TASK BRIEF:
Find every line in the entries that holds the string "Results" and report it.

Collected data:
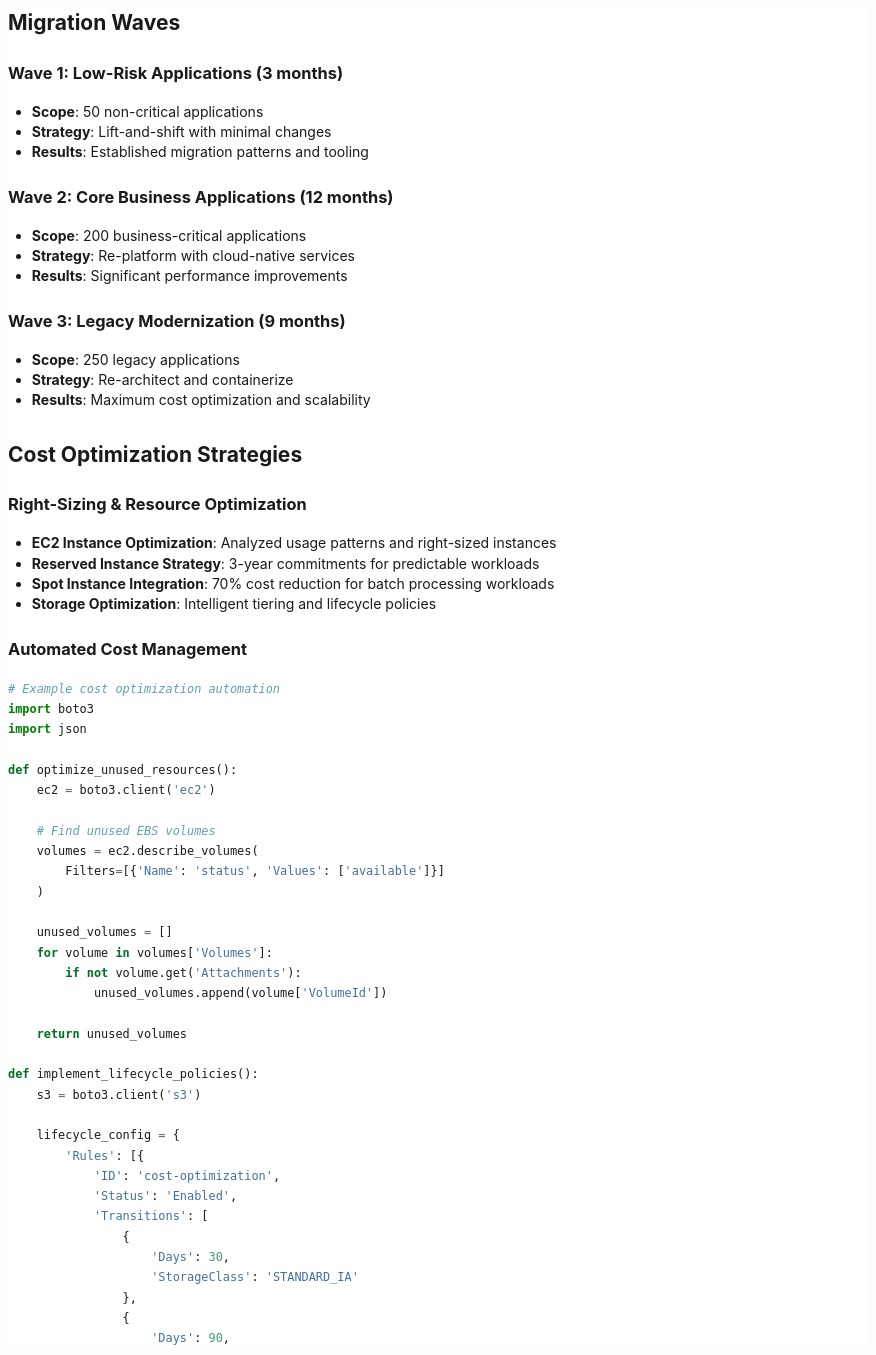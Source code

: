 ## Migration Waves

### Wave 1: Low-Risk Applications (3 months)
- **Scope**: 50 non-critical applications
- **Strategy**: Lift-and-shift with minimal changes
- **Results**: Established migration patterns and tooling

### Wave 2: Core Business Applications (12 months)
- **Scope**: 200 business-critical applications
- **Strategy**: Re-platform with cloud-native services
- **Results**: Significant performance improvements

### Wave 3: Legacy Modernization (9 months)
- **Scope**: 250 legacy applications
- **Strategy**: Re-architect and containerize
- **Results**: Maximum cost optimization and scalability

## Cost Optimization Strategies

### Right-Sizing & Resource Optimization

- **EC2 Instance Optimization**: Analyzed usage patterns and right-sized instances
- **Reserved Instance Strategy**: 3-year commitments for predictable workloads
- **Spot Instance Integration**: 70% cost reduction for batch processing workloads
- **Storage Optimization**: Intelligent tiering and lifecycle policies

### Automated Cost Management

```python
# Example cost optimization automation
import boto3
import json

def optimize_unused_resources():
    ec2 = boto3.client('ec2')
    
    # Find unused EBS volumes
    volumes = ec2.describe_volumes(
        Filters=[{'Name': 'status', 'Values': ['available']}]
    )
    
    unused_volumes = []
    for volume in volumes['Volumes']:
        if not volume.get('Attachments'):
            unused_volumes.append(volume['VolumeId'])
            
    return unused_volumes

def implement_lifecycle_policies():
    s3 = boto3.client('s3')
    
    lifecycle_config = {
        'Rules': [{
            'ID': 'cost-optimization',
            'Status': 'Enabled',
            'Transitions': [
                {
                    'Days': 30,
                    'StorageClass': 'STANDARD_IA'
                },
                {
                    'Days': 90,
```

RESPONSE AREA:
- **Results**: Established migration patterns and tooling
- **Results**: Significant performance improvements
- **Results**: Maximum cost optimization and scalability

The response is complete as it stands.